TASK DETAILS.
Keep the pictures out. Write out every line of the listing exactly.

LISTED ENTRIES.
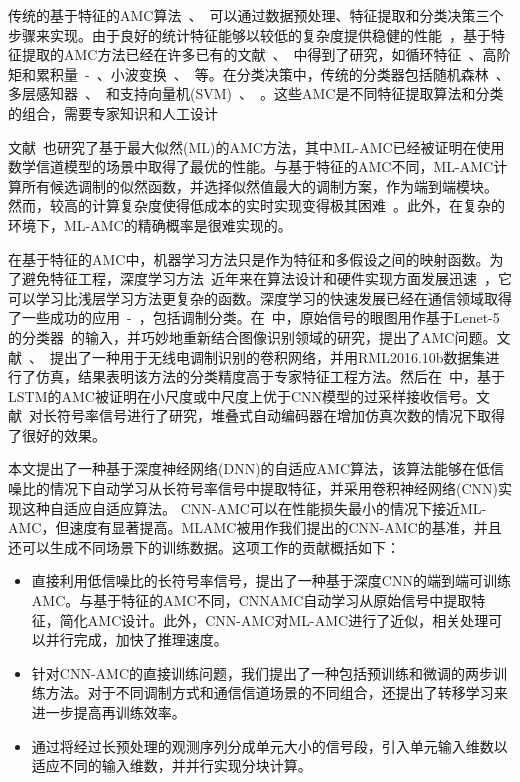 \documentclass[final]{cvpr}
\begin{document}
传统的基于特征的AMC算法~\cite{r3}、~\cite{r4}可以通过数据预处理、特征提取和分类决策三个步骤来实现。由于良好的统计特征能够以较低的复杂度提供稳健的性能~\cite{r5}，基于特征提取的AMC方法已经在许多已有的文献~\cite{r6}、~\cite{r7}中得到了研究，如循环特征~\cite{r8}、高阶矩和累积量~\cite{r9}-~\cite{r11}、小波变换~\cite{r12}、~\cite{r13}等。在分类决策中，传统的分类器包括随机森林~\cite{r14}、多层感知器~\cite{r15}、~\cite{r16}和支持向量机(SVM)~\cite{r17}、~\cite{r18}。这些AMC是不同特征提取算法和分类的组合，需要专家知识和人工设计

文献~\cite{r19}也研究了基于最大似然(ML)的AMC方法，其中ML-AMC已经被证明在使用数学信道模型的场景中取得了最优的性能。与基于特征的AMC不同，ML-AMC计算所有候选调制的似然函数，并选择似然值最大的调制方案，作为端到端模块。
然而，较高的计算复杂度使得低成本的实时实现变得极其困难~\cite{r20}。此外，在复杂的环境下，ML-AMC的精确概率是很难实现的。

在基于特征的AMC中，机器学习方法只是作为特征和多假设之间的映射函数。为了避免特征工程，深度学习方法~\cite{r21}近年来在算法设计和硬件实现方面发展迅速~\cite{r22}，它可以学习比浅层学习方法更复杂的函数。深度学习的快速发展已经在通信领域取得了一些成功的应用~\cite{r23}-~\cite{r25}，包括调制分类。在~\cite{r26}中，原始信号的眼图用作基于Lenet-5的分类器~\cite{r27}的输入，并巧妙地重新结合图像识别领域的研究，提出了AMC问题。文献~\cite{r28}、~\cite{r29}提出了一种用于无线电调制识别的卷积网络，并用RML2016.10b数据集进行了仿真，结果表明该方法的分类精度高于专家特征工程方法。然后在~\cite{r30}中，基于LSTM的AMC被证明在小尺度或中尺度上优于CNN模型的过采样接收信号。文献~\cite{r31}对长符号率信号进行了研究，堆叠式自动编码器在增加仿真次数的情况下取得了很好的效果。

本文提出了一种基于深度神经网络(DNN)的自适应AMC算法，该算法能够在低信噪比的情况下自动学习从长符号率信号中提取特征，并采用卷积神经网络(CNN)实现这种自适应自适应算法。
CNN-AMC可以在性能损失最小的情况下接近ML-AMC，但速度有显著提高。MLAMC被用作我们提出的CNN-AMC的基准，并且还可以生成不同场景下的训练数据。这项工作的贡献概括如下：
\begin{itemize}
\item 直接利用低信噪比的长符号率信号，提出了一种基于深度CNN的端到端可训练AMC。与基于特征的AMC不同，CNNAMC自动学习从原始信号中提取特征，简化AMC设计。此外，CNN-AMC对ML-AMC进行了近似，相关处理可以并行完成，加快了推理速度。
\item 针对CNN-AMC的直接训练问题，我们提出了一种包括预训练和微调的两步训练方法。对于不同调制方式和通信信道场景的不同组合，还提出了转移学习来进一步提高再训练效率。
\item 通过将经过长预处理的观测序列分成单元大小的信号段，引入单元输入维数以适应不同的输入维数，并并行实现分块计算。 
\end{itemize}
\end{document}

RESPONSE TO THE TASK.
 \documentclass[final]{cvpr}
\begin{document}
传统的基于特征的AMC算法~\cite{r3}、~\cite{r4}可以通过数据预处理、特征提取和分类决策三个步骤来实现。由于良好的统计特征能够以较低的复杂度提供稳健的性能~\cite{r5}，基于特征提取的AMC方法已经在许多已有的文献~\cite{r6}、~\cite{r7}中得到了研究，如循环特征~\cite{r8}、高阶矩和累积量~\cite{r9}-~\cite{r11}、小波变换~\cite{r12}、~\cite{r13}等。在分类决策中，传统的分类器包括随机森林~\cite{r14}、多层感知器~\cite{r15}、~\cite{r16}和支持向量机(SVM)~\cite{r17}、~\cite{r18}。这些AMC是不同特征提取算法和分类的组合，需要专家知识和人工设计

文献~\cite{r19}也研究了基于最大似然(ML)的AMC方法，其中ML-AMC已经被证明在使用数学信道模型的场景中取得了最优的性能。与基于特征的AMC不同，ML-AMC计算所有候选调制的似然函数，并选择似然值最大的调制方案，作为端到端模块。
然而，较高的计算复杂度使得低成本的实时实现变得极其困难~\cite{r20}。此外，在复杂的环境下，ML-AMC的精确概率是很难实现的。

在基于特征的AMC中，机器学习方法只是作为特征和多假设之间的映射函数。为了避免特征工程，深度学习方法~\cite{r21}近年来在算法设计和硬件实现方面发展迅速~\cite{r22}，它可以学习比浅层学习方法更复杂的函数。深度学习的快速发展已经在通信领域取得了一些成功的应用~\cite{r23}-~\cite{r25}，包括调制分类。在~\cite{r26}中，原始信号的眼图用作基于Lenet-5的分类器~\cite{r27}的输入，并巧妙地重新结合图像识别领域的研究，提出了AMC问题。文献~\cite{r28}、~\cite{r29}提出了一种用于无线电调制识别的卷积网络，并用RML2016.10b数据集进行了仿真，结果表明该方法的分类精度高于专家特征工程方法。然后在~\cite{r30}中，基于LSTM的AMC被证明在小尺度或中尺度上优于CNN模型的过采样接收信号。文献~\cite{r31}对长符号率信号进行了研究，堆叠式自动编码器在增加仿真次数的情况下取得了很好的效果。

本文提出了一种基于深度神经网络(DNN)的自适应AMC算法，该算法能够在低信噪比的情况下自动学习从长符号率信号中提取特征，并采用卷积神经网络(CNN)实现这种自适应自适应算法。
CNN-AMC可以在性能损失最小的情况下接近ML-AMC，但速度有显著提高。MLAMC被用作我们提出的CNN-AMC的基准，并且还可以生成不同场景下的训练数据。这项工作的贡献概括如下：
\begin{itemize}
\item 直接利用低信噪比的长符号率信号，提出了一种基于深度CNN的端到端可训练AMC。与基于特征的AMC不同，CNNAMC自动学习从原始信号中提取特征，简化AMC设计。此外，CNN-AMC对ML-AMC进行了近似，相关处理可以并行完成，加快了推理速度。
\item 针对CNN-AMC的直接训练问题，我们提出了一种包括预训练和微调的两步训练方法。对于不同调制方式和通信信道场景的不同组合，还提出了转移学习来进一步提高再训练效率。
\item 通过将经过长预处理的观测序列分成单元大小的信号段，引入单元输入维数以适应不同的输入维数，并并行实现分块计算。 
\end{itemize}
\end{document}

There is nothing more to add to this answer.